Standard A/B vs. CUPED
| Standard A/B Test | CUPED | |
|---|---|---|
| Variance reduction | None | 20–60% typical |
| Sample size impact | Baseline | 20–60% smaller |
| Data required | Experiment period only | Pre-experiment period + experiment |
| Implementation complexity | Low | Medium |
| Works best for | Any metric | High-autocorrelation metrics |
How It Works
-
Collect pre-experiment data. Before the test starts, record the same metric you plan to measure — typically over the past 1–4 weeks — for each user who will enter the experiment
-
Compute the adjustment coefficient. Fit a regression of the in-experiment outcome on the pre-experiment covariate. This gives you a coefficient θ that captures how much of the outcome is predicted by prior behavior
-
Adjust each user's outcome. For each user in the experiment, compute:
adjusted_outcome = outcome - θ × (pre_metric - mean(pre_metric))where θ is the regression coefficient from step 2 — it scales how much weight to give the pre-experiment correction -
Run your test on adjusted outcomes.
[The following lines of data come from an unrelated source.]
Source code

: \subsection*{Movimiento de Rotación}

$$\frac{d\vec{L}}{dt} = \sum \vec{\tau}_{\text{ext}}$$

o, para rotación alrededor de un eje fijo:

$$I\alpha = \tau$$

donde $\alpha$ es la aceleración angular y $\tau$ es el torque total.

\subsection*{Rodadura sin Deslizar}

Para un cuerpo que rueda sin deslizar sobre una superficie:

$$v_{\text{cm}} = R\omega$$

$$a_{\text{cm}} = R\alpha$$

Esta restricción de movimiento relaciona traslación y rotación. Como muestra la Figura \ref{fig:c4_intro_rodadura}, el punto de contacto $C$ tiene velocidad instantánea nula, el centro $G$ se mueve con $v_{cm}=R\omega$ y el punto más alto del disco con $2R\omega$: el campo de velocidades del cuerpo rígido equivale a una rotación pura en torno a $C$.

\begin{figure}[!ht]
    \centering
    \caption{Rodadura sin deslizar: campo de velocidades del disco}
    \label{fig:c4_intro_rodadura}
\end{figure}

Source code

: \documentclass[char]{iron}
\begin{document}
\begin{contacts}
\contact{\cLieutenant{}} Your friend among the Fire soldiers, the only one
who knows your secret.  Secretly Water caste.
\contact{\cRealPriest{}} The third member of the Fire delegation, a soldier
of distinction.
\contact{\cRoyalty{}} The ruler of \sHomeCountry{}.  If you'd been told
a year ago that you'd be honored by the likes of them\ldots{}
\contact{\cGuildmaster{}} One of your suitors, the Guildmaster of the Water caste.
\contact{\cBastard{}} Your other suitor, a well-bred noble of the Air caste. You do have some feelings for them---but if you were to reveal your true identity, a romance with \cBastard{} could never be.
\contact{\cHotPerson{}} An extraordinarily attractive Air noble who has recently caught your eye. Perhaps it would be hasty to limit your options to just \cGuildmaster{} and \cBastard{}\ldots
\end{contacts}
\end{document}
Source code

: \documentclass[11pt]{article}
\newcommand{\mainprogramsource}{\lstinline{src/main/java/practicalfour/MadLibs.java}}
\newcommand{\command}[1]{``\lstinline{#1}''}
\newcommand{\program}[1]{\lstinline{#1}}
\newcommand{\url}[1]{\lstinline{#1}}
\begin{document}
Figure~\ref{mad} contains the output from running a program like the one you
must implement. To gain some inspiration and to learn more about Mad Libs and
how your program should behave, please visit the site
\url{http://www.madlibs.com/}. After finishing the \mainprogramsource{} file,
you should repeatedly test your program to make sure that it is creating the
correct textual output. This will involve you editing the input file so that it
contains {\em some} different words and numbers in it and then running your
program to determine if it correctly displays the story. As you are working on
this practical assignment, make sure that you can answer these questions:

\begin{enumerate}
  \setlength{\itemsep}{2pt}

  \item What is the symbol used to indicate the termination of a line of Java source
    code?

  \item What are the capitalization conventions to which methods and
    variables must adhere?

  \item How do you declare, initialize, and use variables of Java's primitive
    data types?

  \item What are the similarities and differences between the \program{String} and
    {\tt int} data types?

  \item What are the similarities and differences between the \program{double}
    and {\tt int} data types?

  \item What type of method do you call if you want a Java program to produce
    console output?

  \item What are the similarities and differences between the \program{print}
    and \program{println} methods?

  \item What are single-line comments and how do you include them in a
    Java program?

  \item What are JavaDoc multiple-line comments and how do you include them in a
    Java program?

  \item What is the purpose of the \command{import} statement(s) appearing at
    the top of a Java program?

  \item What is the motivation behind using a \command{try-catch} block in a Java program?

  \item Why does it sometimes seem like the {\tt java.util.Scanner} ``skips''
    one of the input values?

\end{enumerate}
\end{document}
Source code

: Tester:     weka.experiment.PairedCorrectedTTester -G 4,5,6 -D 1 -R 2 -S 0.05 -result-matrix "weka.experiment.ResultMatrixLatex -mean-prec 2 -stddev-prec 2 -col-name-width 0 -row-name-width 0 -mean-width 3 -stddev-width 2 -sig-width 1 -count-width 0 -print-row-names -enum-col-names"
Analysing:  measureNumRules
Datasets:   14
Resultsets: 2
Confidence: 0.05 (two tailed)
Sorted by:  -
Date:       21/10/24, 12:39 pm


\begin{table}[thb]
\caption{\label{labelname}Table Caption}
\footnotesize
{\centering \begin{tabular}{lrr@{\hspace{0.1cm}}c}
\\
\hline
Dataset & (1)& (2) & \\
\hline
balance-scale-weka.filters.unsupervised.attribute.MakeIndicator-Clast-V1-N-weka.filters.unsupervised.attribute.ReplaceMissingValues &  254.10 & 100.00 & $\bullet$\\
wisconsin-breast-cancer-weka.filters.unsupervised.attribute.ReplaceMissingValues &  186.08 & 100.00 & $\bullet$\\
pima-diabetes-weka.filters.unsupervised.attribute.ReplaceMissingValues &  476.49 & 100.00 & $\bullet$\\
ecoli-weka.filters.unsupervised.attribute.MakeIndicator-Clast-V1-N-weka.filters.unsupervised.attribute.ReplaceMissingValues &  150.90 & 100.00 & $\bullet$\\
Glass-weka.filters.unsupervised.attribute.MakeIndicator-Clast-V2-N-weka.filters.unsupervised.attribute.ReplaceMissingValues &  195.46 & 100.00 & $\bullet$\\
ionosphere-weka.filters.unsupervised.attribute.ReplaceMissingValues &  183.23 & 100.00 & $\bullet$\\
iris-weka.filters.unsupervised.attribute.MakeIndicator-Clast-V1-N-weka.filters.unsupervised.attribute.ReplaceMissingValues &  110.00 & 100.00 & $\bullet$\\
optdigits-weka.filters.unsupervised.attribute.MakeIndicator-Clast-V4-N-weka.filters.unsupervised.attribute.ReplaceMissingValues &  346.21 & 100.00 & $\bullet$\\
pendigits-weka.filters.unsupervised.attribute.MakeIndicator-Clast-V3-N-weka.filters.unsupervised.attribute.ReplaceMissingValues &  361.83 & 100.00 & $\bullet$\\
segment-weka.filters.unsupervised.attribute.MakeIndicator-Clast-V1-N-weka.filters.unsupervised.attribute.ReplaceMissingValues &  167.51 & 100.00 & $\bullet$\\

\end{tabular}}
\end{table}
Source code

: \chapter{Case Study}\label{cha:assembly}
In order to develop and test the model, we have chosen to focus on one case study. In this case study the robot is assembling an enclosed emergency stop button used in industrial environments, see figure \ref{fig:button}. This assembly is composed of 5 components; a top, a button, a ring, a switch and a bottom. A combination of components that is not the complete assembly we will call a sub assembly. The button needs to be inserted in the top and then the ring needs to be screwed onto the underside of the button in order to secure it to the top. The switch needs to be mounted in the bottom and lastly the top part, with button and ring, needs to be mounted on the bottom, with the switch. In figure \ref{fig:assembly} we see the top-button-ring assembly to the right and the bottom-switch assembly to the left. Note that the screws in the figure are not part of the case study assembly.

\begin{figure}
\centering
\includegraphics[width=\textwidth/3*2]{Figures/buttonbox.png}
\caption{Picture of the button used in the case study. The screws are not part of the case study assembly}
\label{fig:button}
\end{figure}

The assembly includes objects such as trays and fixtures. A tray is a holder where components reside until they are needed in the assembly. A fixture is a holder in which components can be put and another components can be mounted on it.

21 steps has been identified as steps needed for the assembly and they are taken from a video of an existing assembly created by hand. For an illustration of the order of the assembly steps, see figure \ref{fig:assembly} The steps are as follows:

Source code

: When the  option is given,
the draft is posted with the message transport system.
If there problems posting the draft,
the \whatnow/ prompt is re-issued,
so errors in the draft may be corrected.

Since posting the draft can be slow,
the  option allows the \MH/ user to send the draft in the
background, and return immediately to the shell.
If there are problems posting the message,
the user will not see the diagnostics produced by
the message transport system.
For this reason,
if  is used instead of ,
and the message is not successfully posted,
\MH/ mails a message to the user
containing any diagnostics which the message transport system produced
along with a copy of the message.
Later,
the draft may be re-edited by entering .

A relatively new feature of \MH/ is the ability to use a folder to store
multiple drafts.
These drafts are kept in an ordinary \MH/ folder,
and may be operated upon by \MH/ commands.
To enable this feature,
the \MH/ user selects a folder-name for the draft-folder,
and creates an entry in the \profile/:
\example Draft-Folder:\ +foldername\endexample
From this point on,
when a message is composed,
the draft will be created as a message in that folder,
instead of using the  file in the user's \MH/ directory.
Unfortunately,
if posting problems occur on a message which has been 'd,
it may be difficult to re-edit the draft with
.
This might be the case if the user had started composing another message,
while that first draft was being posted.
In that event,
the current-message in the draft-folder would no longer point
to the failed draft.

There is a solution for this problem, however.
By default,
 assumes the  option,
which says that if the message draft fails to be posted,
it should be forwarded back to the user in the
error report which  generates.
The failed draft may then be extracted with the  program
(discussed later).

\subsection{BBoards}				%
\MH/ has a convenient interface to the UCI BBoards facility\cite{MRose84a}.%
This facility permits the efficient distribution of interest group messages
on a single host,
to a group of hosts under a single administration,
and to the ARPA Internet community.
Use the adjusted values exactly as you would the raw metric — compute means per variant, run a t-test or z-test, report confidence intervals
The adjustment doesn't change the expected value of the metric; it only reduces the variance. This means your point estimates stay the same, but your confidence intervals shrink — which is equivalent to needing less data to reach the same level of confidence.
When to Use CUPED
CUPED is most valuable when:
- A stable pre-experiment period exists (users have prior sessions or transaction history)
- Your metric has high autocorrelation — meaning past behavior predicts future behavior. Revenue per user and session engagement typically qualify; one-time signup events typically don't
- You're traffic-constrained and need to run faster experiments
- Your testing platform supports it (Statsig, Eppo, and Experimentation Platform at large companies often have it built in)
Limitations
- Requires historical data. New users or new products without prior behavioral data can't benefit from CUPED. You need a lookback window long enough to be meaningful
- Adds implementation complexity. You need to join pre-experiment data to experiment assignments, which requires an engineering step beyond standard A/B test setup
- Metric-dependent gains. If your outcome metric has low autocorrelation — meaning past behavior doesn't predict the metric well — CUPED provides little benefit. Test it empirically before relying on it
- Not a substitute for sample size. CUPED reduces the sample you need, but doesn't eliminate the need for sufficient traffic. At very low volumes, you still need to combine it with other strategies like Bayesian testing or qualitative research
For teams running experiments at the margins of statistical viability, CUPED is one of the highest-ROI investments available — especially when paired with sequential testing for valid continuous monitoring.